MSNBC President Phil Griffin told staff in a memo that “The Cycle,” “Now w/ Alex Wagner” and “The Ed Show,” with host Ed Schultz, will have their final broadcasts on Friday.
The 5 p.m. Eastern time slot for “The Ed Show” will be filled by a new daily program with NBC News political director and “Meet the Press” moderator Chuck Todd.
Schultz and three of “The Cycle’s” co-hosts, Toure, Krystal Ball and Abby Huntsman, will leave MSNBC. “Cycle” co-host Ari Melber, who is also MSNBC’s legal correspondent, will remain at the network. Wagner will also stay and work on the channel’s political coverage.
Griffin said interim hosts will handle breaking news coverage in the afternoon hours. Former “NBC Nightly News” anchor Brian Williams is joining MSNBC at the conclusion of his six-month suspension. He is expected to start showing up on air in September, although there are no plans yet in place for him to have a regular program.
Although Griffin announced the moves, they are being driven by Andy Lack, who rejoined NBC News as chairman in March and now has responsibility for MSNBC. Lack has told staff that he wants the channel, which has a heavy diet of politically progressive talking heads during the day, to respond more to the news of the day.

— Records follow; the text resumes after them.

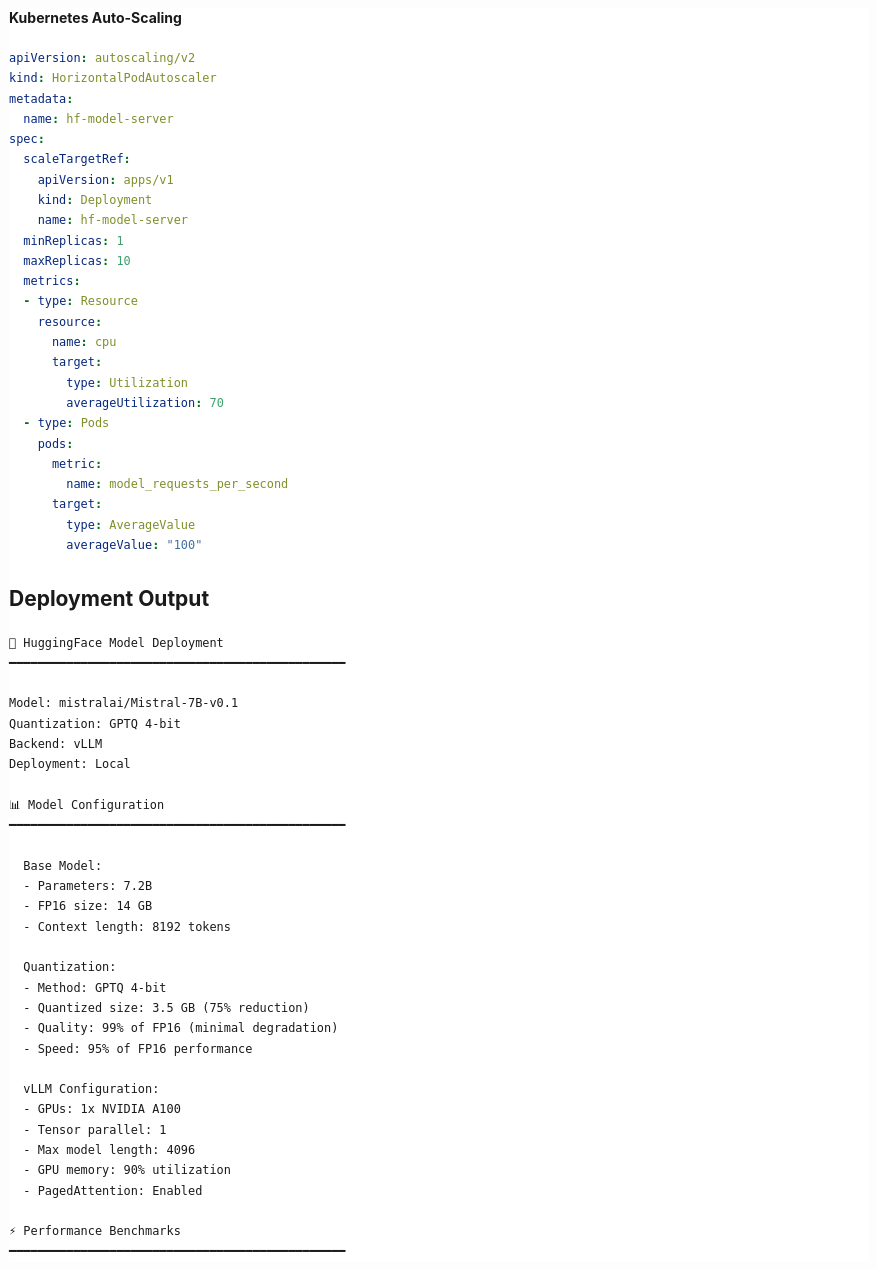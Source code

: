 #### Kubernetes Auto-Scaling
```yaml
apiVersion: autoscaling/v2
kind: HorizontalPodAutoscaler
metadata:
  name: hf-model-server
spec:
  scaleTargetRef:
    apiVersion: apps/v1
    kind: Deployment
    name: hf-model-server
  minReplicas: 1
  maxReplicas: 10
  metrics:
  - type: Resource
    resource:
      name: cpu
      target:
        type: Utilization
        averageUtilization: 70
  - type: Pods
    pods:
      metric:
        name: model_requests_per_second
      target:
        type: AverageValue
        averageValue: "100"
```

## Deployment Output

```
🚀 HuggingFace Model Deployment
━━━━━━━━━━━━━━━━━━━━━━━━━━━━━━━━━━━━━━━━━━━━━━━

Model: mistralai/Mistral-7B-v0.1
Quantization: GPTQ 4-bit
Backend: vLLM
Deployment: Local

📊 Model Configuration
━━━━━━━━━━━━━━━━━━━━━━━━━━━━━━━━━━━━━━━━━━━━━━━

  Base Model:
  - Parameters: 7.2B
  - FP16 size: 14 GB
  - Context length: 8192 tokens

  Quantization:
  - Method: GPTQ 4-bit
  - Quantized size: 3.5 GB (75% reduction)
  - Quality: 99% of FP16 (minimal degradation)
  - Speed: 95% of FP16 performance

  vLLM Configuration:
  - GPUs: 1x NVIDIA A100
  - Tensor parallel: 1
  - Max model length: 4096
  - GPU memory: 90% utilization
  - PagedAttention: Enabled

⚡ Performance Benchmarks
━━━━━━━━━━━━━━━━━━━━━━━━━━━━━━━━━━━━━━━━━━━━━━━

```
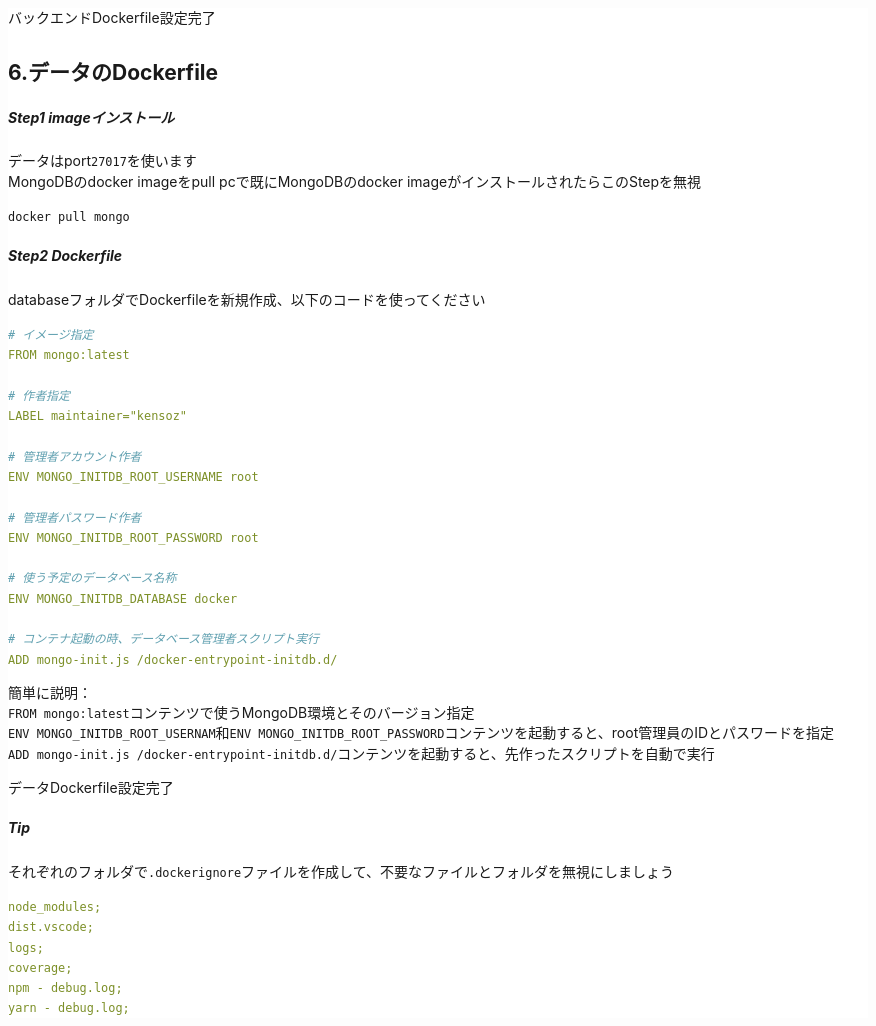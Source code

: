 
バックエンドDockerfile設定完了



## 6.データのDockerfile
##### Step1 imageインストール
データはport`27017`を使います  
MongoDBのdocker imageをpull
pcで既にMongoDBのdocker imageがインストールされたらこのStepを無視

```shell
docker pull mongo
```



##### Step2 Dockerfile

databaseフォルダでDockerfileを新規作成、以下のコードを使ってください

```yaml
# イメージ指定
FROM mongo:latest

# 作者指定
LABEL maintainer="kensoz"

# 管理者アカウント作者
ENV MONGO_INITDB_ROOT_USERNAME root

# 管理者パスワード作者
ENV MONGO_INITDB_ROOT_PASSWORD root

# 使う予定のデータベース名称
ENV MONGO_INITDB_DATABASE docker

# コンテナ起動の時、データベース管理者スクリプト実行
ADD mongo-init.js /docker-entrypoint-initdb.d/
```
簡単に説明：  
`FROM mongo:latest`コンテンツで使うMongoDB環境とそのバージョン指定  
`ENV MONGO_INITDB_ROOT_USERNAM`和`ENV MONGO_INITDB_ROOT_PASSWORD`コンテンツを起動すると、root管理員のIDとパスワードを指定  
`ADD mongo-init.js /docker-entrypoint-initdb.d/`コンテンツを起動すると、先作ったスクリプトを自動で実行



データDockerfile設定完了



##### Tip

それぞれのフォルダで`.dockerignore`ファイルを作成して、不要なファイルとフォルダを無視にしましょう

```yaml
node_modules;
dist.vscode;
logs;
coverage;
npm - debug.log;
yarn - debug.log;
```

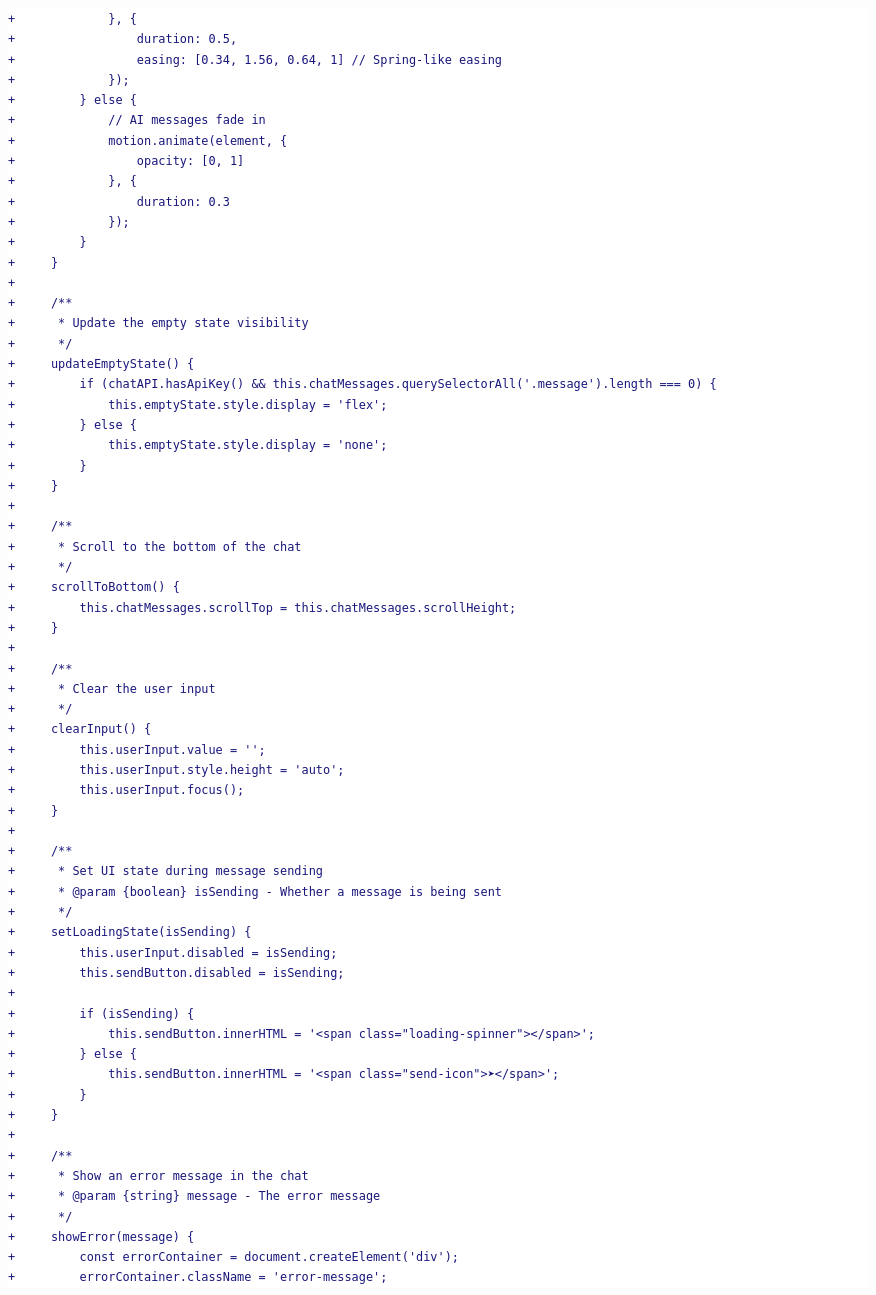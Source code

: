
 ```diff
+             }, {
+                 duration: 0.5,
+                 easing: [0.34, 1.56, 0.64, 1] // Spring-like easing
+             });
+         } else {
+             // AI messages fade in
+             motion.animate(element, {
+                 opacity: [0, 1]
+             }, {
+                 duration: 0.3
+             });
+         }
+     }
+ 
+     /**
+      * Update the empty state visibility
+      */
+     updateEmptyState() {
+         if (chatAPI.hasApiKey() && this.chatMessages.querySelectorAll('.message').length === 0) {
+             this.emptyState.style.display = 'flex';
+         } else {
+             this.emptyState.style.display = 'none';
+         }
+     }
+ 
+     /**
+      * Scroll to the bottom of the chat
+      */
+     scrollToBottom() {
+         this.chatMessages.scrollTop = this.chatMessages.scrollHeight;
+     }
+ 
+     /**
+      * Clear the user input
+      */
+     clearInput() {
+         this.userInput.value = '';
+         this.userInput.style.height = 'auto';
+         this.userInput.focus();
+     }
+ 
+     /**
+      * Set UI state during message sending
+      * @param {boolean} isSending - Whether a message is being sent
+      */
+     setLoadingState(isSending) {
+         this.userInput.disabled = isSending;
+         this.sendButton.disabled = isSending;
+         
+         if (isSending) {
+             this.sendButton.innerHTML = '<span class="loading-spinner"></span>';
+         } else {
+             this.sendButton.innerHTML = '<span class="send-icon">➤</span>';
+         }
+     }
+ 
+     /**
+      * Show an error message in the chat
+      * @param {string} message - The error message
+      */
+     showError(message) {
+         const errorContainer = document.createElement('div');
+         errorContainer.className = 'error-message';
```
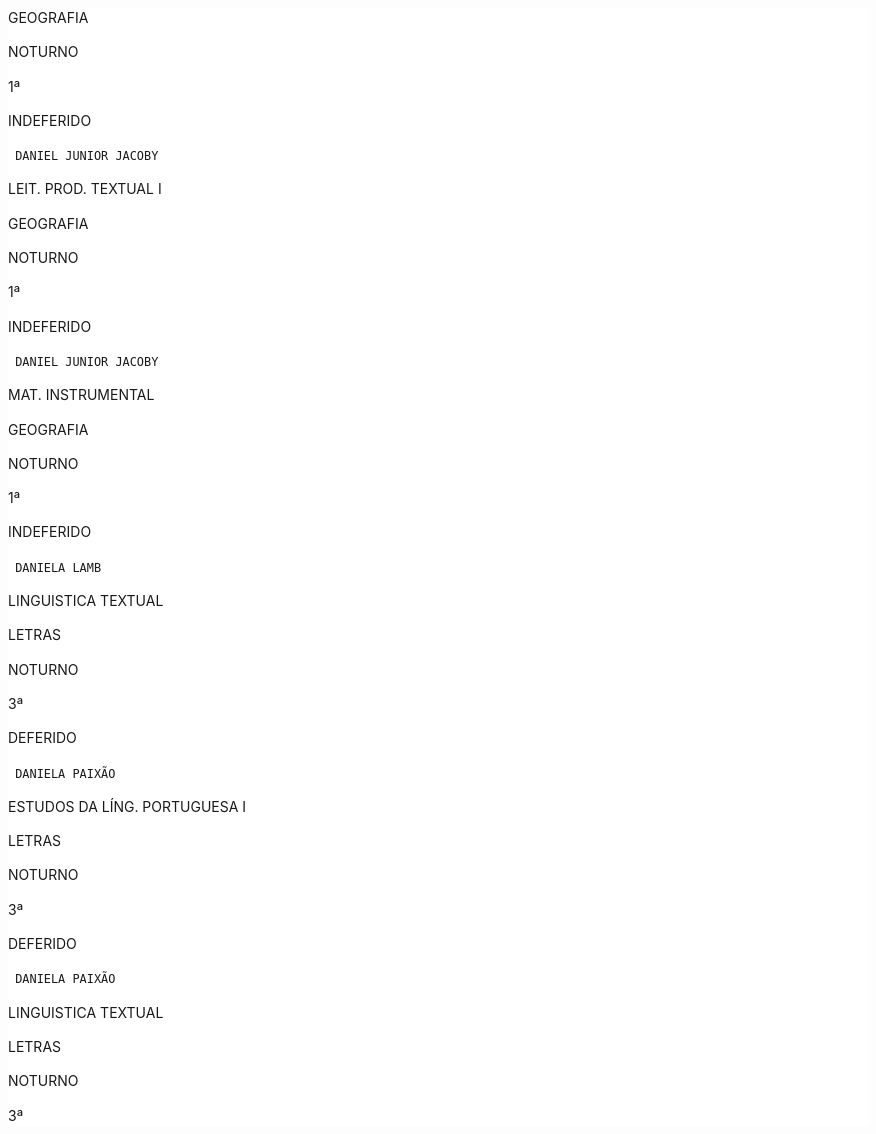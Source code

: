    GEOGRAFIA

   NOTURNO

   1ª

   INDEFERIDO

     DANIEL JUNIOR JACOBY

   LEIT. PROD. TEXTUAL I

   GEOGRAFIA

   NOTURNO

   1ª

   INDEFERIDO

     DANIEL JUNIOR JACOBY

   MAT. INSTRUMENTAL

   GEOGRAFIA

   NOTURNO

   1ª

   INDEFERIDO

     DANIELA LAMB

   LINGUISTICA TEXTUAL

   LETRAS

   NOTURNO

   3ª

   DEFERIDO

     DANIELA PAIXÃO

   ESTUDOS DA LÍNG. PORTUGUESA I

   LETRAS

   NOTURNO

   3ª

   DEFERIDO

     DANIELA PAIXÃO

   LINGUISTICA TEXTUAL

   LETRAS

   NOTURNO

   3ª
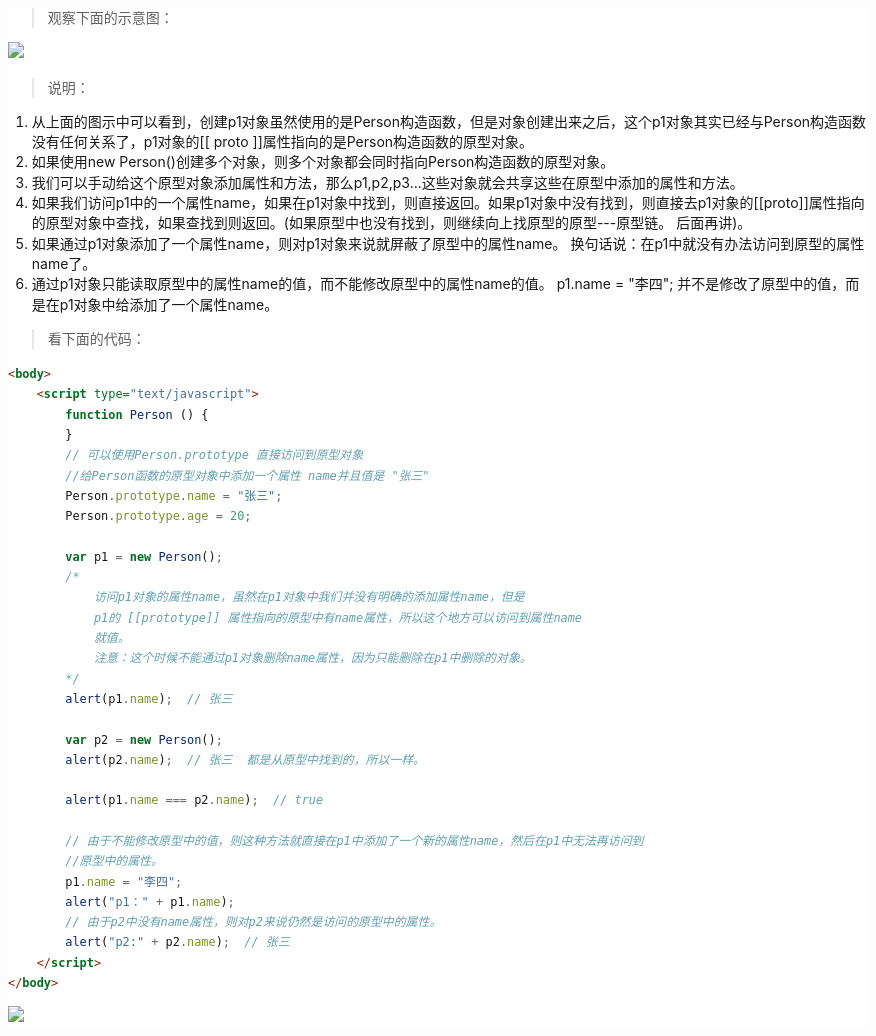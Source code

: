 > 观察下面的示意图：

![](http://o7cqr8cfk.bkt.clouddn.com/public/16-11-10/6663492.jpg)

> 说明：

1. 从上面的图示中可以看到，创建p1对象虽然使用的是Person构造函数，但是对象创建出来之后，这个p1对象其实已经与Person构造函数没有任何关系了，p1对象的[[ proto ]]属性指向的是Person构造函数的原型对象。
2. 如果使用new Person()创建多个对象，则多个对象都会同时指向Person构造函数的原型对象。
3. 我们可以手动给这个原型对象添加属性和方法，那么p1,p2,p3...这些对象就会共享这些在原型中添加的属性和方法。
4. 如果我们访问p1中的一个属性name，如果在p1对象中找到，则直接返回。如果p1对象中没有找到，则直接去p1对象的[[proto]]属性指向的原型对象中查找，如果查找到则返回。(如果原型中也没有找到，则继续向上找原型的原型---原型链。  后面再讲)。
5. 如果通过p1对象添加了一个属性name，则对p1对象来说就屏蔽了原型中的属性name。 换句话说：在p1中就没有办法访问到原型的属性name了。
6. 通过p1对象只能读取原型中的属性name的值，而不能修改原型中的属性name的值。 p1.name = "李四"; 并不是修改了原型中的值，而是在p1对象中给添加了一个属性name。

> 看下面的代码：

```html
<body>
    <script type="text/javascript">
	    function Person () {    	
	    }
      	// 可以使用Person.prototype 直接访问到原型对象
	    //给Person函数的原型对象中添加一个属性 name并且值是 "张三"
	    Person.prototype.name = "张三";
	    Person.prototype.age = 20;

	   	var p1 = new Person();
	   	/*
	   		访问p1对象的属性name，虽然在p1对象中我们并没有明确的添加属性name，但是
	   		p1的 [[prototype]] 属性指向的原型中有name属性，所以这个地方可以访问到属性name
	   		就值。
	   		注意：这个时候不能通过p1对象删除name属性，因为只能删除在p1中删除的对象。
	   	*/
	   	alert(p1.name);  // 张三

	   	var p2 = new Person();
	   	alert(p2.name);  // 张三  都是从原型中找到的，所以一样。

	   	alert(p1.name === p2.name);  // true

	   	// 由于不能修改原型中的值，则这种方法就直接在p1中添加了一个新的属性name，然后在p1中无法再访问到
	   	//原型中的属性。
	   	p1.name = "李四";
	   	alert("p1：" + p1.name);
	   	// 由于p2中没有name属性，则对p2来说仍然是访问的原型中的属性。	
	   	alert("p2:" + p2.name);  // 张三  
    </script>
</body>
```

![](http://o7cqr8cfk.bkt.clouddn.com/public/16-11-10/45010346.jpg)
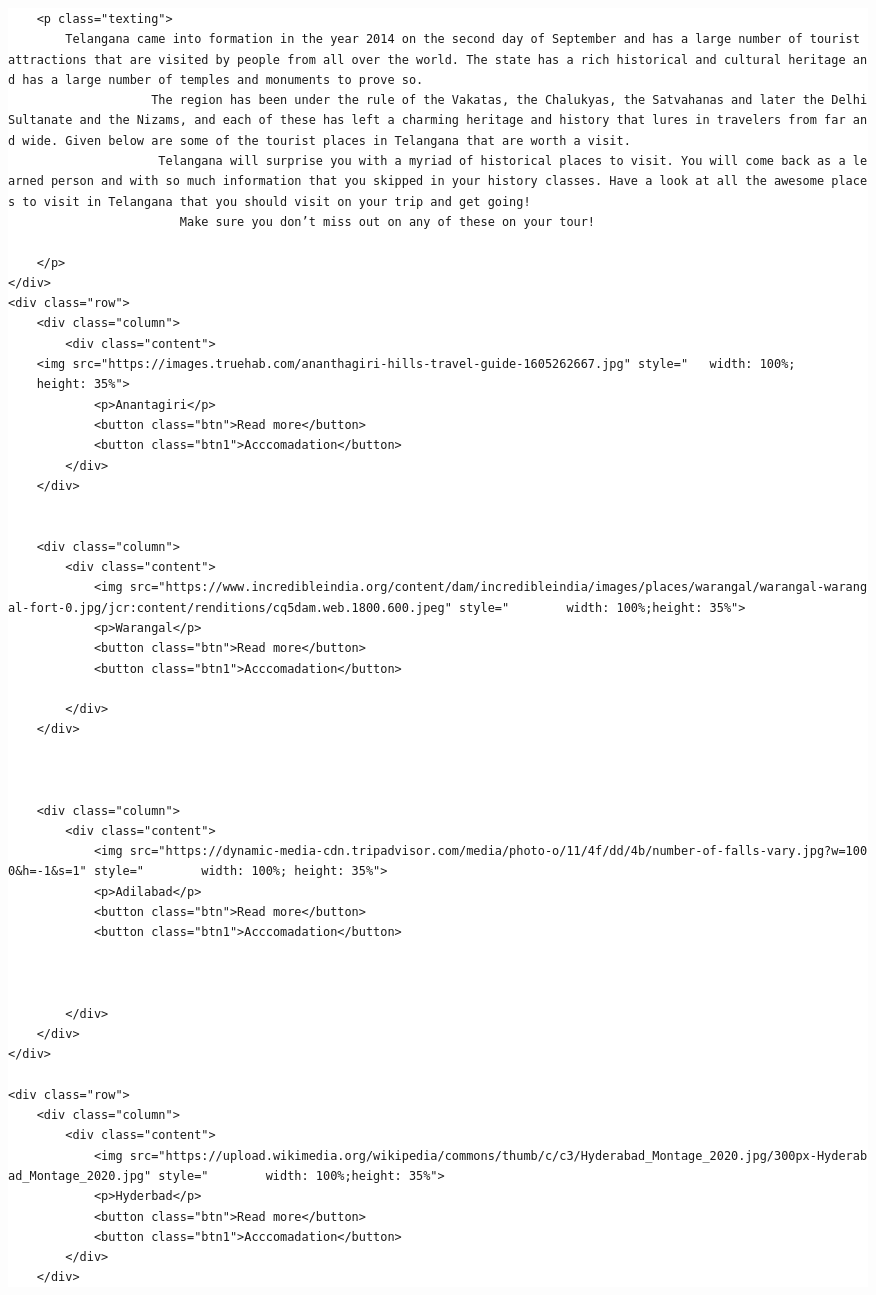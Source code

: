 		<p class="texting">
			Telangana came into formation in the year 2014 on the second day of September and has a large number of tourist attractions that are visited by people from all over the world. The state has a rich historical and cultural heritage and has a large number of temples and monuments to prove so. 
                        The region has been under the rule of the Vakatas, the Chalukyas, the Satvahanas and later the Delhi Sultanate and the Nizams, and each of these has left a charming heritage and history that lures in travelers from far and wide. Given below are some of the tourist places in Telangana that are worth a visit.
                         Telangana will surprise you with a myriad of historical places to visit. You will come back as a learned person and with so much information that you skipped in your history classes. Have a look at all the awesome places to visit in Telangana that you should visit on your trip and get going! 
                            Make sure you don’t miss out on any of these on your tour!

		</p>
	</div>
	<div class="row">
		<div class="column">
			<div class="content">
		<img src="https://images.truehab.com/ananthagiri-hills-travel-guide-1605262667.jpg" style="   width: 100%;
        height: 35%">
				<p>Anantagiri</p>
				<button class="btn">Read more</button>
				<button class="btn1">Acccomadation</button>
			</div>
		</div>


		<div class="column">
			<div class="content">
				<img src="https://www.incredibleindia.org/content/dam/incredibleindia/images/places/warangal/warangal-warangal-fort-0.jpg/jcr:content/renditions/cq5dam.web.1800.600.jpeg" style="        width: 100%;height: 35%">
				<p>Warangal</p>
				<button class="btn">Read more</button>
				<button class="btn1">Acccomadation</button>
				
			</div>
		</div>



		<div class="column">
			<div class="content">
				<img src="https://dynamic-media-cdn.tripadvisor.com/media/photo-o/11/4f/dd/4b/number-of-falls-vary.jpg?w=1000&h=-1&s=1" style="        width: 100%; height: 35%">
				<p>Adilabad</p>
				<button class="btn">Read more</button>
				<button class="btn1">Acccomadation</button>



			</div>
		</div>
	</div>

	<div class="row">
		<div class="column">
			<div class="content">
				<img src="https://upload.wikimedia.org/wikipedia/commons/thumb/c/c3/Hyderabad_Montage_2020.jpg/300px-Hyderabad_Montage_2020.jpg" style="        width: 100%;height: 35%">
				<p>Hyderbad</p>
				<button class="btn">Read more</button>
				<button class="btn1">Acccomadation</button>
			</div>
		</div>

In July, MSNBC averaged 373,000 viewers during the day, compared with 426,000 for CNN and 985,000 for Fox News Channel. But it was particularly weak during the day, especially among the 25-to-54-year-old age group that advertisers most want to reach with news programming. For the month, MSNBC averaged just 48,000 viewers among that demographic in daytime, far behind its competitors.